Monsieur le ministre, nous savons, l'un et l'autre, que nous ne sommes pas d'accord sur certains points, et nous ne le serons toujours pas après mon intervention. Il n'y a pas, d'un côté, le camp de la paix et, de l'autre, le camp de la guerre. Tout le monde veut la paix, mais les façons d'y parvenir peuvent être différentes. En tout état de cause, il serait temps pour nous, Français, de nous demander si nous n'avons pas commis des erreurs. Nous avons eu 250 morts sur notre sol et, comme je l'ai dit tout à l'heure lors des questions au Gouvernement, on n'a qu'un seul mot à la bouche : « Colonisation ».
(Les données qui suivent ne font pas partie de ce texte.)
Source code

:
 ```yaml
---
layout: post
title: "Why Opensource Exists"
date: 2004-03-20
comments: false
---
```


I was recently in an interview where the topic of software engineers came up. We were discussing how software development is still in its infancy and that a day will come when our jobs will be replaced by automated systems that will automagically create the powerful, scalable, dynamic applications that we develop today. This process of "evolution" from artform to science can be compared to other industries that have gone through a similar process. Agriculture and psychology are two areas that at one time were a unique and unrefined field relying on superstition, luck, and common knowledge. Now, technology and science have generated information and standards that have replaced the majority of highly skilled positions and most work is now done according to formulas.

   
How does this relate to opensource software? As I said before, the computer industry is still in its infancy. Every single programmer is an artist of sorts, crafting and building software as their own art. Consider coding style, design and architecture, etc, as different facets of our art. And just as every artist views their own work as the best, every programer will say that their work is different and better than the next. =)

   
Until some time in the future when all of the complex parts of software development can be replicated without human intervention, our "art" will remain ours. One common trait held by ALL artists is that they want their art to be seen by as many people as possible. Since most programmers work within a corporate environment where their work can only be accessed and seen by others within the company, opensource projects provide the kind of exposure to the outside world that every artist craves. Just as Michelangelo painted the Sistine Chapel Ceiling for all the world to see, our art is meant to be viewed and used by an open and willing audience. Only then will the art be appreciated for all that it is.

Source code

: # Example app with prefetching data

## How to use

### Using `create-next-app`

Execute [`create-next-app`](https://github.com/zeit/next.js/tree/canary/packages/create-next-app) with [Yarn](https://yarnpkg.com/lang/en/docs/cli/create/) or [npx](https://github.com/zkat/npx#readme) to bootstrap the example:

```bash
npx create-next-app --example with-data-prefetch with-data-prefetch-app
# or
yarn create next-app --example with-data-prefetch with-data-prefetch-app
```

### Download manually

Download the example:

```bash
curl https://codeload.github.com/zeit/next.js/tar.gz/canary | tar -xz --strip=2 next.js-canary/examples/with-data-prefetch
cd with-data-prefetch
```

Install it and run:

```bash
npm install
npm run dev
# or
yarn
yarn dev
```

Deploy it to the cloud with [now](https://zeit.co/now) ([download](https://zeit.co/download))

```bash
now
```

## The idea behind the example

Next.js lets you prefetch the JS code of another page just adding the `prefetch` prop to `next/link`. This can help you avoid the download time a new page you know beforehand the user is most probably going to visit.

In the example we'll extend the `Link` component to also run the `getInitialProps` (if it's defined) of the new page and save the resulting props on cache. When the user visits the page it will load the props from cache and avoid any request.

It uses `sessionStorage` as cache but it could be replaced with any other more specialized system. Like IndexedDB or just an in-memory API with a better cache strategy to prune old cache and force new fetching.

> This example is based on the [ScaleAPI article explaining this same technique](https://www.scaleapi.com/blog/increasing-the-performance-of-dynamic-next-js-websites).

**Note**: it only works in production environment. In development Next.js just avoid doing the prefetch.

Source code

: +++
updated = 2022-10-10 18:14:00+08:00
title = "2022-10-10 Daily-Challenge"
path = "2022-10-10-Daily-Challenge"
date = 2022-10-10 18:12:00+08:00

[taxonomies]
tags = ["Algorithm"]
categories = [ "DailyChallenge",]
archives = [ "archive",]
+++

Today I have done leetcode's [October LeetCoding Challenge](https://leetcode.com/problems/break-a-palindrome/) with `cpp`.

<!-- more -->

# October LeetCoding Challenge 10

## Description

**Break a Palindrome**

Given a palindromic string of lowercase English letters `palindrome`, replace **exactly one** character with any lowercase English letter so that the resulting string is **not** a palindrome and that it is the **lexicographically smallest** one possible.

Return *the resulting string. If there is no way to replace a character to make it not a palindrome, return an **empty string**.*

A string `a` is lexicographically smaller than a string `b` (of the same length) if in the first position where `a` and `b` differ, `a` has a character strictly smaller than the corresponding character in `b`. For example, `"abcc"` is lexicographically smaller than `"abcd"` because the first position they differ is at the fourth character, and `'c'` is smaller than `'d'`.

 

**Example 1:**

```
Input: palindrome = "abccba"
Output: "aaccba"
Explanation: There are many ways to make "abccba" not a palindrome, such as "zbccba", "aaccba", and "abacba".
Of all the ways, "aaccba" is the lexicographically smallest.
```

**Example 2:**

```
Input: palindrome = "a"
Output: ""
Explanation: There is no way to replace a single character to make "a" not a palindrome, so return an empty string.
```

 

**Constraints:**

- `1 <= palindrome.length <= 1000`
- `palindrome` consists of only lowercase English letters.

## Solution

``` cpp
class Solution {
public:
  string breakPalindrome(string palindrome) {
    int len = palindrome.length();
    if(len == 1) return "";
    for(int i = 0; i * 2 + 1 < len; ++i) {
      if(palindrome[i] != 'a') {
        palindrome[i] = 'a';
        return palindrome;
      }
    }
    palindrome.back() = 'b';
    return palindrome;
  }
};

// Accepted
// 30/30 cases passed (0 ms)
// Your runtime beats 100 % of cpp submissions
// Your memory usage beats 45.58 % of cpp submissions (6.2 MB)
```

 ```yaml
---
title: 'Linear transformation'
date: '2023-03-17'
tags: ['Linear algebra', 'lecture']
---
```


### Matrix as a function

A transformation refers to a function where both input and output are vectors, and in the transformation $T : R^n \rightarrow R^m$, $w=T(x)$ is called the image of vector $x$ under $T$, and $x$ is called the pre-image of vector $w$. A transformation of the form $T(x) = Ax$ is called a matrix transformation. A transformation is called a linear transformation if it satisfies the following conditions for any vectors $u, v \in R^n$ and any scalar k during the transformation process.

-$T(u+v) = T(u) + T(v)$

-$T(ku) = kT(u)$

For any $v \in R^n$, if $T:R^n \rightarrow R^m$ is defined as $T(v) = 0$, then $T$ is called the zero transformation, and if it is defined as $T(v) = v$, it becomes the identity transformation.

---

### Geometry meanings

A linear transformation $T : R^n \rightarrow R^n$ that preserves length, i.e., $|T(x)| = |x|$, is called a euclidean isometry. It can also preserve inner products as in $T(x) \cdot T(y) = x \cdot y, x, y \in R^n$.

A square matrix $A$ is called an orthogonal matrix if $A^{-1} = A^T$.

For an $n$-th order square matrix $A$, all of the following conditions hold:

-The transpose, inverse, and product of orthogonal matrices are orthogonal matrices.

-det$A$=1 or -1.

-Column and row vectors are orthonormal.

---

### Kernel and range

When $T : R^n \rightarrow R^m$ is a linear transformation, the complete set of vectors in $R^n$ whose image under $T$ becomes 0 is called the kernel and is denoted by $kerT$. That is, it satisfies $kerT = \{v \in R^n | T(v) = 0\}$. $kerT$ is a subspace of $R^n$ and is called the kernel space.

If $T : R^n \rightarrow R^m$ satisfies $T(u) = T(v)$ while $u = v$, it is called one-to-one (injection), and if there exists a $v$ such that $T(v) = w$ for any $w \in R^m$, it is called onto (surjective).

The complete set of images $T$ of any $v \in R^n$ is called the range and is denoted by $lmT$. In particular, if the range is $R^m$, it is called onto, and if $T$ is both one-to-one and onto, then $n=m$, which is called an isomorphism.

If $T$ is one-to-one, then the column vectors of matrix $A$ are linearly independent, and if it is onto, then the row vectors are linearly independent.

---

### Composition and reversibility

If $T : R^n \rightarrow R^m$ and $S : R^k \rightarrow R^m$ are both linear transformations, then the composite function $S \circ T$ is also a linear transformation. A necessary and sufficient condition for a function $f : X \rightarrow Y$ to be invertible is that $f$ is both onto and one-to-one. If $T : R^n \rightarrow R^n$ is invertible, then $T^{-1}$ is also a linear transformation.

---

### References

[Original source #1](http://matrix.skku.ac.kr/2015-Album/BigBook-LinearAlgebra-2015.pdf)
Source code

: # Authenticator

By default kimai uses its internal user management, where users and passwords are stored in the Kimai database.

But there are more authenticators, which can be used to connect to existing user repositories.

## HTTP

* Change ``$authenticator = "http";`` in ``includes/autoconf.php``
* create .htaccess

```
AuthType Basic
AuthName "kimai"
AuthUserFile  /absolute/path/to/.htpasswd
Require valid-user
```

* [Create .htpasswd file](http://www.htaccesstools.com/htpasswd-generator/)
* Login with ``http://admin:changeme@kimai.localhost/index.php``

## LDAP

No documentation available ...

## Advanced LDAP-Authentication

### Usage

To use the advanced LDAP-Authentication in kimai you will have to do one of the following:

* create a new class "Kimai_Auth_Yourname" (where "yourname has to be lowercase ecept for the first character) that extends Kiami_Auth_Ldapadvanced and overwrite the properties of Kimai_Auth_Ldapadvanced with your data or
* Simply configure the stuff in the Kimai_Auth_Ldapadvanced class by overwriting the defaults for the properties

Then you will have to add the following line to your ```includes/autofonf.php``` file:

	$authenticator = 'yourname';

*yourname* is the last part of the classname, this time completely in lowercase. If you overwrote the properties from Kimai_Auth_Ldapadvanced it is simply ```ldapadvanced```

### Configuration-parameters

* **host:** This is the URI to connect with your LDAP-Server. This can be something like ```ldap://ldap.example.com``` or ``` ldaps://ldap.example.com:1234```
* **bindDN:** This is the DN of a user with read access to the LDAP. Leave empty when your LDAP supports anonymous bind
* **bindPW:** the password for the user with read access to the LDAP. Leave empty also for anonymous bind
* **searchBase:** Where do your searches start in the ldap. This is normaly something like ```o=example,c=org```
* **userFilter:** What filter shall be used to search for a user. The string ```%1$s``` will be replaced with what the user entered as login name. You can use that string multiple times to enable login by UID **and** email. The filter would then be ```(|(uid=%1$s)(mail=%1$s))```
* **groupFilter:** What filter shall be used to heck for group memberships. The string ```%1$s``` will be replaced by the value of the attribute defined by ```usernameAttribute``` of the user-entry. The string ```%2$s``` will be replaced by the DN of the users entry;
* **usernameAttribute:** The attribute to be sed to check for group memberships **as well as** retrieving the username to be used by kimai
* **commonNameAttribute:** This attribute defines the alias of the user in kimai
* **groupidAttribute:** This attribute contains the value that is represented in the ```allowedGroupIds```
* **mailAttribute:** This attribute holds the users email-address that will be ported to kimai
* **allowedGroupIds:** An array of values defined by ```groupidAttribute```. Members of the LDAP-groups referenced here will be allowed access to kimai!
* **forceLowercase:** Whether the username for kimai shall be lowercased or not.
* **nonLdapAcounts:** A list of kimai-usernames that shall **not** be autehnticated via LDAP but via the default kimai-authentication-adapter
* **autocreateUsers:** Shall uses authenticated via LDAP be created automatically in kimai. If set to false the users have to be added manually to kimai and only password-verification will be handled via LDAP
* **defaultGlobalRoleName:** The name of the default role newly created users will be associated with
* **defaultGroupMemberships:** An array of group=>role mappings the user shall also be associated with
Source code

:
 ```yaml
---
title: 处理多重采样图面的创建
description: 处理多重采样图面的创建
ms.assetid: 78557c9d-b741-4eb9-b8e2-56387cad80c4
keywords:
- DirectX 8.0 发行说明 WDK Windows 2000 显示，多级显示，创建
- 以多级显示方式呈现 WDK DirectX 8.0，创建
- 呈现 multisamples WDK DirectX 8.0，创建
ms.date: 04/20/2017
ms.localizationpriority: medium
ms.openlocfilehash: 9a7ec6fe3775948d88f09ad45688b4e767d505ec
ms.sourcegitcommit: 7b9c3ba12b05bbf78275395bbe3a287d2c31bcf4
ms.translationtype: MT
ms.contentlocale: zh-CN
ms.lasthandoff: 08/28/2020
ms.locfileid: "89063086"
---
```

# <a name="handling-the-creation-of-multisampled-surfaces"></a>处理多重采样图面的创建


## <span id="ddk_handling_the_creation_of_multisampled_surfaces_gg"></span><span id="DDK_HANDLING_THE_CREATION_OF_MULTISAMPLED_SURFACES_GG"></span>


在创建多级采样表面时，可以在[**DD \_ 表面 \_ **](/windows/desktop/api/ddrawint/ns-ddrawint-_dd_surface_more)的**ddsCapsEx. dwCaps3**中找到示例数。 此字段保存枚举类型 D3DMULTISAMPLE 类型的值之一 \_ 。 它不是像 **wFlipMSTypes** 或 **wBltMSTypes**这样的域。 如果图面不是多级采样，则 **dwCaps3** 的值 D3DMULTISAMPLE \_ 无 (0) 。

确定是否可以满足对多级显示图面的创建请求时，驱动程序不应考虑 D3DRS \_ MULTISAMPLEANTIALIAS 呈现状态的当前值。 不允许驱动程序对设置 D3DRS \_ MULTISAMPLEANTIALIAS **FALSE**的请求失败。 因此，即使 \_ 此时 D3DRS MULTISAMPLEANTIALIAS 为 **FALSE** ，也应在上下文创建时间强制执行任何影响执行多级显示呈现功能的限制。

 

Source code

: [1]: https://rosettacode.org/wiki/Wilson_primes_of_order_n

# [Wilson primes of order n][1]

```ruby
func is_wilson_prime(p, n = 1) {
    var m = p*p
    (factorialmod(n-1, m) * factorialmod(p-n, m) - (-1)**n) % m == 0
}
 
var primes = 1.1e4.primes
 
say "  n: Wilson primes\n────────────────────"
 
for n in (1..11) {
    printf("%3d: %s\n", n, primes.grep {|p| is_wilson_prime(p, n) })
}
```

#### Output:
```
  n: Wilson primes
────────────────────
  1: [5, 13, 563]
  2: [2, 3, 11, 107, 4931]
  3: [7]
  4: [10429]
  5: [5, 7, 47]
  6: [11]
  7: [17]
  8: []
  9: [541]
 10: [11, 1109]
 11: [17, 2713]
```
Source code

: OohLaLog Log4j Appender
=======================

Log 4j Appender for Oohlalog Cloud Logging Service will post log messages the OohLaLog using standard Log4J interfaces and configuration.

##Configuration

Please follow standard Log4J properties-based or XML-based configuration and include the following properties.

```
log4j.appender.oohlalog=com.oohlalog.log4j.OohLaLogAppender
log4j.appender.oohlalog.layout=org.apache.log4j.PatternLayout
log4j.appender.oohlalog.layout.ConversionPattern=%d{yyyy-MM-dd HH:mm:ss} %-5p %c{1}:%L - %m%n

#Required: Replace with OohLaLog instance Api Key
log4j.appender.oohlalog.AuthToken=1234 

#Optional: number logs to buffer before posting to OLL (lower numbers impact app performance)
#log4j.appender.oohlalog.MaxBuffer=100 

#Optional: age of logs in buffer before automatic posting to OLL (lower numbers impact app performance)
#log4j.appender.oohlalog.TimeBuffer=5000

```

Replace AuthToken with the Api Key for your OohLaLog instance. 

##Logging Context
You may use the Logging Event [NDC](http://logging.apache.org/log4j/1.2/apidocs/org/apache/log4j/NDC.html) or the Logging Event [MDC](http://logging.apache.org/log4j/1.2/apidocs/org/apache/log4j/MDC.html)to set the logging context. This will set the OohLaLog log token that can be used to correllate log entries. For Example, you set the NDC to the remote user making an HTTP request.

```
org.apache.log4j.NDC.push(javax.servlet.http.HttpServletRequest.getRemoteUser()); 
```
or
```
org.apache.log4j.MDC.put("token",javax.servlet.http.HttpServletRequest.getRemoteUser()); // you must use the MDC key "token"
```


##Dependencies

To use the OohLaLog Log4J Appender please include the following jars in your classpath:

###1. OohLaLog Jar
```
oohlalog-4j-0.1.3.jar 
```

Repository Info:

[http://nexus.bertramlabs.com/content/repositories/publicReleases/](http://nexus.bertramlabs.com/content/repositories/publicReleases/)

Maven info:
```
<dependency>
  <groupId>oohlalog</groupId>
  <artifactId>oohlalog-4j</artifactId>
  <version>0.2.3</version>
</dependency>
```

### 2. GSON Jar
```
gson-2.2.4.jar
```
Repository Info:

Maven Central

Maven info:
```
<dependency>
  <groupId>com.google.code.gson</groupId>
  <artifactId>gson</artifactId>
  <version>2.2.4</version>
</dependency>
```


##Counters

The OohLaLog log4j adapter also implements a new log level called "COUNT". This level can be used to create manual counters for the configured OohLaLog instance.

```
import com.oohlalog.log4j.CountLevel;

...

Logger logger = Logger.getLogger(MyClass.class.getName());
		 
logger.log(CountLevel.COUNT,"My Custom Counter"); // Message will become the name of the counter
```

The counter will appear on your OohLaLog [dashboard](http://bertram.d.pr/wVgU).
Je peux vous dire, pour avoir parlé avec de nombreux membres de son administration, que Trump compte bien transférer l'ambassade américaine à Jérusalem. Il n'y a là rien d'extraordinaire, du reste : Jérusalem est la capitale du peuple juif depuis 2 000 ans, la capitale de l'État d'Israël. Vous estimez qu'il s'agit d'une provocation, mais ne pensez-vous pas que les Israéliens ou les amis d'Israël peuvent également voir comme une provocation le fait que la France se soit abstenue, après avoir voté contre, sur la résolution de l'UNESCO ?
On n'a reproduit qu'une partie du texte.